HTML 5 also introduces microdata. Like microformats, microdata is a way of attaching semantic meaning to HTML elements. Whereas microformats tend to use CSS class names, microdata uses separate attributes.

I don’t think HTML5 provides a total solution, but it’s a much better place to start from.

schema.org

Schema.org defines a shared vocabulary for marking up certain types of semantic data on the web. Its NewsArticle schema seems to fit the bill nicely.

Schema.org doesn’t say how the metadata should be encoded. Any method, such as HTML5 microdata, RDFa, or whatever could be used.

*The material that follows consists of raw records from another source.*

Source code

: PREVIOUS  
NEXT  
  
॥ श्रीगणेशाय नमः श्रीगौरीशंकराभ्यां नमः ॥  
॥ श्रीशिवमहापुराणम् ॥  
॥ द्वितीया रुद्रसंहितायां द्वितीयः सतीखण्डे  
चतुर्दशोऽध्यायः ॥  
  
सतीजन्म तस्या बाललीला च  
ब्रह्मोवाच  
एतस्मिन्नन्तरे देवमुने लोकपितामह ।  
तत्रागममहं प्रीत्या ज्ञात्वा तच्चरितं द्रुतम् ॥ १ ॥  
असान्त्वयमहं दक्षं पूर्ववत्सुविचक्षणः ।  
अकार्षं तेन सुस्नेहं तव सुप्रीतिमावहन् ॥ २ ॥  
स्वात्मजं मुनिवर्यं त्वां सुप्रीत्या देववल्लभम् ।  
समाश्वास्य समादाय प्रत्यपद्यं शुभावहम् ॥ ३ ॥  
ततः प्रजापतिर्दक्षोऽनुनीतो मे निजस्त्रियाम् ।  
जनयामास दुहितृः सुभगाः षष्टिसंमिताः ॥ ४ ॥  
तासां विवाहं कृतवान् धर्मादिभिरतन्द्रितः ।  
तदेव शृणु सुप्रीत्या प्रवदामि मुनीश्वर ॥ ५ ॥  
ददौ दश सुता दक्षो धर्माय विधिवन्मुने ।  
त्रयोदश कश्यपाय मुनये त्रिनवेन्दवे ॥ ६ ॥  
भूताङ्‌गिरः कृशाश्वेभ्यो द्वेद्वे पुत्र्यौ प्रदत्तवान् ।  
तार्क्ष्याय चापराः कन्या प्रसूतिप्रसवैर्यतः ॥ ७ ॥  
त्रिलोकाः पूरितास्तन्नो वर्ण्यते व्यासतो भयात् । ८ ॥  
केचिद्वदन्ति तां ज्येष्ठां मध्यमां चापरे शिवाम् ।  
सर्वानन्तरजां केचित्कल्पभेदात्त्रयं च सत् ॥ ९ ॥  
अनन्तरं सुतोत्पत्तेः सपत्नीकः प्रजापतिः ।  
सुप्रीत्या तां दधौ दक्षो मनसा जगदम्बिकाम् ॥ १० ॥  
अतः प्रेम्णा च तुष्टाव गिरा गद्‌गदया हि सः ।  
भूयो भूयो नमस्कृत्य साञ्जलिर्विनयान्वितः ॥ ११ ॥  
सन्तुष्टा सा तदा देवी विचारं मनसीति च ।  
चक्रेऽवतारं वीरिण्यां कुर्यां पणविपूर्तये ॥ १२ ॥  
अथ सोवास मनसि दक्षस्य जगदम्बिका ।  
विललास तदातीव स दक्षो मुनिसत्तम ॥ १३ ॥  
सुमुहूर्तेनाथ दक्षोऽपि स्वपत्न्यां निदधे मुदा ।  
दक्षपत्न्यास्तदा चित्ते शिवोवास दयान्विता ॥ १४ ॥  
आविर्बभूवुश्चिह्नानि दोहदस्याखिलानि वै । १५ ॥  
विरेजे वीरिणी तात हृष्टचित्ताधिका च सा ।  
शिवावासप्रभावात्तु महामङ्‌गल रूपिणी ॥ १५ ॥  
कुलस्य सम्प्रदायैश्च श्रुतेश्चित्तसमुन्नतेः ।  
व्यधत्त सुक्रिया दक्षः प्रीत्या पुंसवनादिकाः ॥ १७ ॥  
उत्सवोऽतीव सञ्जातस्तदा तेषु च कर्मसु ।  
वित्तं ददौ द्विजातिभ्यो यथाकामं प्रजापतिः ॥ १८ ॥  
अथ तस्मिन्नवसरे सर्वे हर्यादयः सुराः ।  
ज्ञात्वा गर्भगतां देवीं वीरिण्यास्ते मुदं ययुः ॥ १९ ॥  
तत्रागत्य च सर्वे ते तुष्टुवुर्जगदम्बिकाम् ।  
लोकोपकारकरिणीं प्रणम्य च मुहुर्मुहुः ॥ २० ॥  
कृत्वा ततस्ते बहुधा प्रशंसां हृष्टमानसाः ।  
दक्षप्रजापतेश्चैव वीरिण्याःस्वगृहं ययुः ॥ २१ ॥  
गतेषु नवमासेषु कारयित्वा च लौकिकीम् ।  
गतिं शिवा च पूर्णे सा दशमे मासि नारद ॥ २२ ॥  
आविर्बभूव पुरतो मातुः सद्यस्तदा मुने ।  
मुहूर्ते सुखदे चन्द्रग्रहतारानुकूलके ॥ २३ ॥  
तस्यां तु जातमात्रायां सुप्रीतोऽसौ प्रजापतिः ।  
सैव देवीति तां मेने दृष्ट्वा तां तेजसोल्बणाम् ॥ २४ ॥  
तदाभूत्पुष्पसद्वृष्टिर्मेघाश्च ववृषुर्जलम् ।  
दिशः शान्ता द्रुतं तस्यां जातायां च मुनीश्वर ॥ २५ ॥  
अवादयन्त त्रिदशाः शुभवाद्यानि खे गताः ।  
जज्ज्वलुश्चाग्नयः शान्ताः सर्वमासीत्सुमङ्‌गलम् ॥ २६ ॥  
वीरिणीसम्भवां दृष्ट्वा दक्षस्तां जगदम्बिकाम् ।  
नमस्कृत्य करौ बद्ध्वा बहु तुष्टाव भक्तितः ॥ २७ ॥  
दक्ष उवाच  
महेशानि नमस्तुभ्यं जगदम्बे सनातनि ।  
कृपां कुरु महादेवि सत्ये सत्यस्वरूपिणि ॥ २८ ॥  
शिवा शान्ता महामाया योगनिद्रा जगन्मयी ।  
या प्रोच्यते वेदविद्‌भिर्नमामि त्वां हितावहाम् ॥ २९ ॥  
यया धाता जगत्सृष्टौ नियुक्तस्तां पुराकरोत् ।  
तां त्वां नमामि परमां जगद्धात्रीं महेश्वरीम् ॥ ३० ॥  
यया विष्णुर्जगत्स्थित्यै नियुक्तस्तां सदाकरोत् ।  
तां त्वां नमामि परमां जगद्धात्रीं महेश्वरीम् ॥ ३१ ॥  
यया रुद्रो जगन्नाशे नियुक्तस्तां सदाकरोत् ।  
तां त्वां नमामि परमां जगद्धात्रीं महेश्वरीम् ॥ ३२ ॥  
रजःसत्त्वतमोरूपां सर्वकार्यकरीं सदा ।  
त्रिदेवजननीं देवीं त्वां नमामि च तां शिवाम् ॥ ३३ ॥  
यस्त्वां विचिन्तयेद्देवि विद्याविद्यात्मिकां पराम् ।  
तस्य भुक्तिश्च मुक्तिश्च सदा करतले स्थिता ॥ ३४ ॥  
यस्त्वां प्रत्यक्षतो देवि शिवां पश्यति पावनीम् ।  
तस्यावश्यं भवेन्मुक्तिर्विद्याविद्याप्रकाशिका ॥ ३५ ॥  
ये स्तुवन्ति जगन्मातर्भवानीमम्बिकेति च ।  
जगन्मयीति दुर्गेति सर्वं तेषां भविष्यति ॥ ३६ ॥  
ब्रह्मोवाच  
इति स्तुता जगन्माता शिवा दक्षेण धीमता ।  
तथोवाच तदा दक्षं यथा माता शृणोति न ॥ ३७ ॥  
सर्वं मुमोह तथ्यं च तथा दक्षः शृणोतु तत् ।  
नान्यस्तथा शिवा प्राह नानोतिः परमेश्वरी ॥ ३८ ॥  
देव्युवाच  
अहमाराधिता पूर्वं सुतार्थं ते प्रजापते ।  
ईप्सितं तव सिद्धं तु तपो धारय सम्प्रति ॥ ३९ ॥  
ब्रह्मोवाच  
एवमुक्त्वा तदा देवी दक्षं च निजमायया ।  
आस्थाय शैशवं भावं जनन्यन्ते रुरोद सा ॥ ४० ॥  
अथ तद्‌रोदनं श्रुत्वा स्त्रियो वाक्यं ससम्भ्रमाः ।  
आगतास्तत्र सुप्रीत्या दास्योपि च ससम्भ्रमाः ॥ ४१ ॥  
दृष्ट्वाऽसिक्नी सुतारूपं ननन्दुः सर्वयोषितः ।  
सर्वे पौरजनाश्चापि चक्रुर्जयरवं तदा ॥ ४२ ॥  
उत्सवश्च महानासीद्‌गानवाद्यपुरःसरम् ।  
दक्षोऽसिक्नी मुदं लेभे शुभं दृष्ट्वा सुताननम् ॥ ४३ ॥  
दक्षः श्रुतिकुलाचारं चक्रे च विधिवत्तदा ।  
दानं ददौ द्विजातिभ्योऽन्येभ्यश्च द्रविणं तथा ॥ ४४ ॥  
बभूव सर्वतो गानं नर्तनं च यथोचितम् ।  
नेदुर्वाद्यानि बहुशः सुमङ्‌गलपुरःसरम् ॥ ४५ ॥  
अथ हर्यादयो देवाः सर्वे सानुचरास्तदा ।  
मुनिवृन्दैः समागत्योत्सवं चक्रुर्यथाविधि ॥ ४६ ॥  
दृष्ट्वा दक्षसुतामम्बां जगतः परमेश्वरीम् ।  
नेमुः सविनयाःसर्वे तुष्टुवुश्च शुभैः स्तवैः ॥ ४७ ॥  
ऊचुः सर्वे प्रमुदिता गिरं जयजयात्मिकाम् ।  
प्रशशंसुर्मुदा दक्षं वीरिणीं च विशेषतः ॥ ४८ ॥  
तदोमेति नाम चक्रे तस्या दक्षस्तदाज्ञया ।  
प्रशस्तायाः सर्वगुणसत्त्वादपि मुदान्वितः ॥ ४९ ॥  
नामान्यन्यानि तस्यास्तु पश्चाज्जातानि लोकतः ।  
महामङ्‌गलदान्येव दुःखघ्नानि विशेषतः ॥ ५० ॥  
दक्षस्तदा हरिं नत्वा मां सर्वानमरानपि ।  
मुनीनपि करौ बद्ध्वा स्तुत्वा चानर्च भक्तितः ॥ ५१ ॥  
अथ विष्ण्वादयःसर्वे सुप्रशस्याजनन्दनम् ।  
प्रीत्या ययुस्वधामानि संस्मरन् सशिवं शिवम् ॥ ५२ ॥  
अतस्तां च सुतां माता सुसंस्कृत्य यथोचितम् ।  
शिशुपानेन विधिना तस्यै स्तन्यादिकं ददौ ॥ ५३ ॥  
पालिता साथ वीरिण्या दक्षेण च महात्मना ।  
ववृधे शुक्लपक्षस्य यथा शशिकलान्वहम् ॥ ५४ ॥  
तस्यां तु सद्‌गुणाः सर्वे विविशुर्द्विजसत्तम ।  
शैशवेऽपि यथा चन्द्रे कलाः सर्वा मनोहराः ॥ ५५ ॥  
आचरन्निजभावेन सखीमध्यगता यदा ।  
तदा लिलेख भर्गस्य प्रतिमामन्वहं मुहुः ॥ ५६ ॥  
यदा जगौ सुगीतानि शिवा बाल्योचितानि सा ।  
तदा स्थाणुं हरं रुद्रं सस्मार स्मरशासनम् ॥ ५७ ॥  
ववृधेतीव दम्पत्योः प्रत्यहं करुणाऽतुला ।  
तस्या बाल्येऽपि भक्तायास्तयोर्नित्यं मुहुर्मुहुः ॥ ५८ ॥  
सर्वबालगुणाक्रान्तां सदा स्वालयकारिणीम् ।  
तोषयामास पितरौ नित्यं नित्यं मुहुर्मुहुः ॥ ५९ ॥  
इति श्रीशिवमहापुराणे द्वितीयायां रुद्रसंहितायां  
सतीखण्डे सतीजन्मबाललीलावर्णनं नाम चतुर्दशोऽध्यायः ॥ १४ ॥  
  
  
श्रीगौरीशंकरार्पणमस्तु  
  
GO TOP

You can get some of the flavour of this here.

I’d expect schema.org to gain a lot of traction (it was launched in June 2011) as it is designed to make things more semantic for the major search engines. And if there’s one thing news organisations like, it’s googlejuice.

It’d be interesting to do some survey to track adoption.

rNews

Like schema.org, rNews defines a shared vocabulary rather than prescribing a concrete way to encode things. So you can pick an appropriate representation for your site.

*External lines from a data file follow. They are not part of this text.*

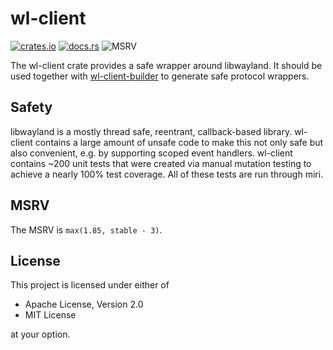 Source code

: # wl-client

[![crates.io](https://img.shields.io/crates/v/wl-client.svg)](https://crates.io/crates/wl-client)
[![docs.rs](https://docs.rs/wl-client/badge.svg)](https://docs.rs/wl-client)
![MSRV](https://img.shields.io/crates/msrv/wl-client)

The wl-client crate provides a safe wrapper around libwayland. It should be used
together with [wl-client-builder] to generate safe protocol wrappers.

[wl-client-builder]: https://docs.rs/wl-client-builder

## Safety

libwayland is a mostly thread safe, reentrant, callback-based library. wl-client
contains a large amount of unsafe code to make this not only safe but also
convenient, e.g. by supporting scoped event handlers. wl-client contains ~200
unit tests that were created via manual mutation testing to achieve a nearly
100% test coverage. All of these tests are run through miri.

## MSRV

The MSRV is `max(1.85, stable - 3)`.

## License

This project is licensed under either of

- Apache License, Version 2.0
- MIT License

at your option.

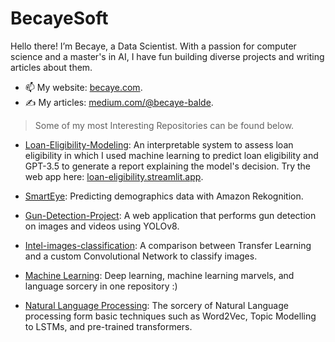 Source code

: # BecayeSoft

Hello there! I’m Becaye, a Data Scientist. With a passion for computer science and a master's in AI, I have fun building diverse projects and writing articles about them.
- 📫 My website: [becaye.com](https://becaye.com/).
- ✍️ My articles: [medium.com/@becaye-balde](https://medium.com/@becaye-balde).

> Some of my most Interesting Repositories can be found below.

- [Loan-Eligibility-Modeling](https://github.com/BecayeSoft/Loan-Eligibility-Modeling): An interpretable system to assess loan eligibility in which I used machine learning to predict loan eligibility and GPT-3.5 to generate a report explaining the model's decision. Try the web app here: [loan-eligibility.streamlit.app](https://loan-eligibility.streamlit.app/).
  
- [SmartEye](https://github.com/BecayeSoft/SmartEye): Predicting demographics data with Amazon Rekognition.

- [Gun-Detection-Project](https://github.com/BecayeSoft/Gun-Detection-Project): A web application that performs gun detection on images and videos using YOLOv8.

- [Intel-images-classification](https://github.com/BecayeSoft/Intel-images-classification): A comparison between Transfer Learning and a custom Convolutional Network to classify images.

- [Machine Learning](https://github.com/BecayeSoft/Machine-Learning): Deep learning, machine learning marvels, and language sorcery in one repository :)

- [Natural Language Processing](https://github.com/BecayeSoft/Natural-Language-Processing): The sorcery of Natural Language processing form basic techniques such as Word2Vec, Topic Modelling to LSTMs, and pre-trained transformers.


<!---
BecayeSoft/BecayeSoft is a ✨ special ✨ repository because its `README.md` (this file) appears on your GitHub profile.
You can click the Preview link to take a look at your changes.
--->
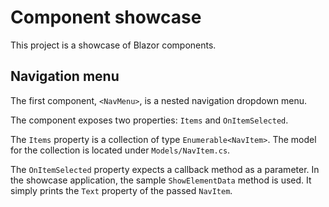 # Component showcase

This project is a showcase of Blazor components. 

## Navigation menu
The first component, `<NavMenu>`, is a nested navigation dropdown menu.

The component exposes two properties: `Items` and `OnItemSelected`.

The `Items` property is a collection of type `Enumerable<NavItem>`. The model for the collection is located under `Models/NavItem.cs`.

The `OnItemSelected` property expects a callback method as a parameter. In the showcase application, the sample `ShowElementData` method is used. It simply prints the `Text` property of the passed `NavItem`. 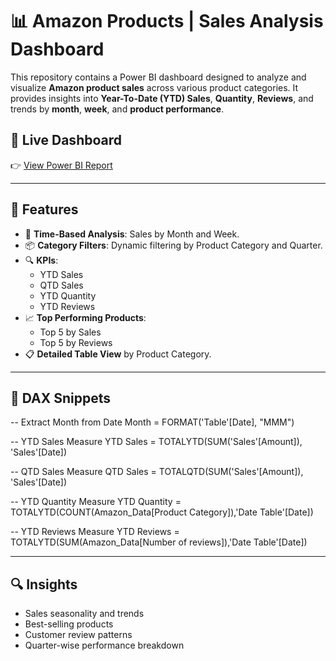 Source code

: # 📊 Amazon Products | Sales Analysis Dashboard

This repository contains a Power BI dashboard designed to analyze and visualize **Amazon product sales** across various product categories. It provides insights into **Year-To-Date (YTD) Sales**, **Quantity**, **Reviews**, and trends by **month**, **week**, and **product performance**.

## 🔗 Live Dashboard

👉 [View Power BI Report](https://app.powerbi.com/view?r=eyJrIjoiYjkyOTkxMDItZTljZC00ZGExLWIzNDctMTMxZTBjNzMwNjVmIiwidCI6ImM2MDlhZTI5LTBkMjQtNDU4My04NzRjLTFkYTVhMTg5OTk1ZSJ9)

---

## 🧩 Features

- 📅 **Time-Based Analysis**: Sales by Month and Week.
- 📦 **Category Filters**: Dynamic filtering by Product Category and Quarter.
- 🔍 **KPIs**:
  - YTD Sales
  - QTD Sales
  - YTD Quantity
  - YTD Reviews
- 📈 **Top Performing Products**:
  - Top 5 by Sales
  - Top 5 by Reviews
- 📋 **Detailed Table View** by Product Category.

---

## 📌 DAX Snippets

-- Extract Month from Date
Month = FORMAT('Table'[Date], "MMM")

-- YTD Sales Measure
YTD Sales = TOTALYTD(SUM('Sales'[Amount]), 'Sales'[Date])

-- QTD Sales Measure
QTD Sales = TOTALQTD(SUM('Sales'[Amount]), 'Sales'[Date])

-- YTD Quantity Measure
YTD Quantity = TOTALYTD(COUNT(Amazon_Data[Product Category]),'Date Table'[Date])

-- YTD Reviews Measure
YTD Reviews = TOTALYTD(SUM(Amazon_Data[Number of  reviews]),'Date Table'[Date])

---

## 🔍 Insights

- Sales seasonality and trends
- Best-selling products
- Customer review patterns
- Quarter-wise performance breakdown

It seems a lot of the rNews properties have been incorporated into schema.org. Yay!

Open graph protocol

The Open graph protocol is a standard designed to let you mark things up for social networks (eg facebook). It has a few properties that are useful to news publication - in particular the article type, which covers author, publication dates, title, tags and more.

It seems to have pretty good adoption. News sites love to be linked in to social networks.

Other RDF schemas

There are a bunch of RDF schemas which cover news article metadata to varying degrees, and I’m sure they can all be mapped to and fro between most of the other systems mentioned here.

But I’ve never quite got to grips with RDF enough to really talk about it with any fluency.

Twitter Cards

Twitter cards were designed to allow twitter to display a little summary of pages linked to by a tweet. From a news article point of view, the spec covers provision of a title, description and attribution (assuming the author has a twitter account :-)

Rel Attribute

There are also a bunch of “rel” attribute conventions which are relevant to news markup:

  • rel-author. Supposed to unambiguously identify an author by linking to a unique URL (eg their blog, twitter account, whatever). In practice every publication will just link to a bio page on their own site, so any authors which write for multiple publications will be known by lots of different rel-author links. But at least the potential is there :-)
  • rel-tag to mark up tags/topics/whatever.
  • rel-canonical for the One True URL of an article.
  • rel-shortlink for specifying short versions of URLs (via bit.ly, tinyurl etc…).
  • rel-next and rel-prev for indicating pagination.